Provided records:

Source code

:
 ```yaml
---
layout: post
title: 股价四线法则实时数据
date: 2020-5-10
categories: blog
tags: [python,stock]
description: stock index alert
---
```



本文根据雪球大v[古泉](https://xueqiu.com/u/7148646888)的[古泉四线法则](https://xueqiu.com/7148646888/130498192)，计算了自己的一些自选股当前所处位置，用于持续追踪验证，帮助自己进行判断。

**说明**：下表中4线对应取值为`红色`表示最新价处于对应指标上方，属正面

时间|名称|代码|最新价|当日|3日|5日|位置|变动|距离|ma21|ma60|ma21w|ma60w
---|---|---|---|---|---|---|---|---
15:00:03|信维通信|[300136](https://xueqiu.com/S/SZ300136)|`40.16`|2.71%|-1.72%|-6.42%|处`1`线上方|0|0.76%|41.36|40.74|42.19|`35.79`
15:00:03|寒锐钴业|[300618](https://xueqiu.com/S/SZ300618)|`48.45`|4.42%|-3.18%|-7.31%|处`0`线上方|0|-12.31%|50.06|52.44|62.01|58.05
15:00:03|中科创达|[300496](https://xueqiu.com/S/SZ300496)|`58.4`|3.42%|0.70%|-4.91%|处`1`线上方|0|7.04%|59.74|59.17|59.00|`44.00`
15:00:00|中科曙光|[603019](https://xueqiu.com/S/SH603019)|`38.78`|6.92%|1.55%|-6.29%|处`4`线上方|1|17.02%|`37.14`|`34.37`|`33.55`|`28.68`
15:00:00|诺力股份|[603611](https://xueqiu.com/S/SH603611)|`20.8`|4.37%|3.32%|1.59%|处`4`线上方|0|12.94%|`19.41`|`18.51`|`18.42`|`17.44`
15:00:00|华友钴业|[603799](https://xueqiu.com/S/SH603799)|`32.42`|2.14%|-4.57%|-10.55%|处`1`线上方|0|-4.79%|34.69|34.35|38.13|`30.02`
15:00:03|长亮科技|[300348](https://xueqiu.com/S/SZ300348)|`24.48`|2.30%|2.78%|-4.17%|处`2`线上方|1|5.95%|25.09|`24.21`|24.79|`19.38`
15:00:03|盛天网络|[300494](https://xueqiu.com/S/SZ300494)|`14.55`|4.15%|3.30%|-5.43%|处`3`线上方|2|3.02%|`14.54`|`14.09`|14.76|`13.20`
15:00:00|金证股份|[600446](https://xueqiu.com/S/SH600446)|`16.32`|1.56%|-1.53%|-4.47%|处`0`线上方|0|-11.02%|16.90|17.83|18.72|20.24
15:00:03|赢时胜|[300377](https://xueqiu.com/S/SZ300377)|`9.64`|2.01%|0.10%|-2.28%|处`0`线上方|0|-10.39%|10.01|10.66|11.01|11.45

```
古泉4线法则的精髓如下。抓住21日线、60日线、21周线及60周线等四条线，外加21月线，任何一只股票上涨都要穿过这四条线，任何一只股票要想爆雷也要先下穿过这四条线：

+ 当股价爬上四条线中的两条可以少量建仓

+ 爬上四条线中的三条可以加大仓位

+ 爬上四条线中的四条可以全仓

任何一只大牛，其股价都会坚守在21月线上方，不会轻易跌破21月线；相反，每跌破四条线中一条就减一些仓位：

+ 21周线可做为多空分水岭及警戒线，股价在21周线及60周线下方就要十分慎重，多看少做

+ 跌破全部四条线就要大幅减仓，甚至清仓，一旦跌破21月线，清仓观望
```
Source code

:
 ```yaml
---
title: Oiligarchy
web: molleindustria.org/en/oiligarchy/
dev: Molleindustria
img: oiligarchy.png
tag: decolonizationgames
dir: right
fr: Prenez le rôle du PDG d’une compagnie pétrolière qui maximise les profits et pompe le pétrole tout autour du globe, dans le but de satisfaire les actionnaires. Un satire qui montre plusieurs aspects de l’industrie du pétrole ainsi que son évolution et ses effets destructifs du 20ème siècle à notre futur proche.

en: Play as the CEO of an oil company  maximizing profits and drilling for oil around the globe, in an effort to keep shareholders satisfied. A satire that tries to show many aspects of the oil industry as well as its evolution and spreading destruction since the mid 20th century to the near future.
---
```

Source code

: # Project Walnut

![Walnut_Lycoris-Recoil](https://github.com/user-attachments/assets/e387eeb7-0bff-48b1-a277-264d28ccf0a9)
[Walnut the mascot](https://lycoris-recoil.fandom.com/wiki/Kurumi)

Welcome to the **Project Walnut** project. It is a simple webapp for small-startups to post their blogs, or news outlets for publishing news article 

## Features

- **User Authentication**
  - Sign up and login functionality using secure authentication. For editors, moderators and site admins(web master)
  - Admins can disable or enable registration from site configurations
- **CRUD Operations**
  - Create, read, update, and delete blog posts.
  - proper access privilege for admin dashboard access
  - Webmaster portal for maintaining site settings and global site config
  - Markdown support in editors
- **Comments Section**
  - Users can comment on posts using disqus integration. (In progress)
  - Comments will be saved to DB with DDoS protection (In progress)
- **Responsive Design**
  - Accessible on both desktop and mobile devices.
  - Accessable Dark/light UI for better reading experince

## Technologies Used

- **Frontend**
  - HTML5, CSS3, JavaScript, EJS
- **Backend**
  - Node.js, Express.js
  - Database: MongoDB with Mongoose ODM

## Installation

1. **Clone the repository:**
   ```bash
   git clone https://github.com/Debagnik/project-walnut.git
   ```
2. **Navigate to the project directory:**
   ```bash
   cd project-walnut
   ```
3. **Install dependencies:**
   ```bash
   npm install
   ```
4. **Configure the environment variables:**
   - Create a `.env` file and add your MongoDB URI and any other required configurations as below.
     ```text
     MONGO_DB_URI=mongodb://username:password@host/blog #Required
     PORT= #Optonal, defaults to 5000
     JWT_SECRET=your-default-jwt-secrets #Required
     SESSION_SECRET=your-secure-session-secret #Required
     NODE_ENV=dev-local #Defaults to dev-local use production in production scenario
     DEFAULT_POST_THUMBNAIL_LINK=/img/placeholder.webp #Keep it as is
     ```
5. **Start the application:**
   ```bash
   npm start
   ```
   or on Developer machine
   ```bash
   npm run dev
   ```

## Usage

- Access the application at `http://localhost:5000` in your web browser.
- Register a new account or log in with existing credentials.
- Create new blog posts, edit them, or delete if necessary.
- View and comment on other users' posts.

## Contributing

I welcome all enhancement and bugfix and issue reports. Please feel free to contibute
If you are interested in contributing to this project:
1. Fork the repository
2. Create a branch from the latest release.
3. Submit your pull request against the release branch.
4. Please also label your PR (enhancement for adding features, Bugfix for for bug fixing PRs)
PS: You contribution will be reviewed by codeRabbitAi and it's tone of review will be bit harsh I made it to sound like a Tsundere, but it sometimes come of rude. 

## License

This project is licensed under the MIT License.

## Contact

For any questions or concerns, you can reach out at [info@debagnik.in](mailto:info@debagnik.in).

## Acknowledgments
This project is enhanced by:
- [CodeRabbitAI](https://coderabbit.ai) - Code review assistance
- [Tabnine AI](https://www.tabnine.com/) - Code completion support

About this exercise: Give again, word for word, the lines of the listing, starting at its first line and ending with the line containing "15:00:03|信维通信|".

Reply:
Source code

:
 ```yaml
---
layout: post
title: 股价四线法则实时数据
date: 2020-5-10
categories: blog
tags: [python,stock]
description: stock index alert
---
```



本文根据雪球大v[古泉](https://xueqiu.com/u/7148646888)的[古泉四线法则](https://xueqiu.com/7148646888/130498192)，计算了自己的一些自选股当前所处位置，用于持续追踪验证，帮助自己进行判断。

**说明**：下表中4线对应取值为`红色`表示最新价处于对应指标上方，属正面

时间|名称|代码|最新价|当日|3日|5日|位置|变动|距离|ma21|ma60|ma21w|ma60w
---|---|---|---|---|---|---|---|---
15:00:03|信维通信|[300136](https://xueqiu.com/S/SZ300136)|`40.16`|2.71%|-1.72%|-6.42%|处`1`线上方|0|0.76%|41.36|40.74|42.19|`35.79`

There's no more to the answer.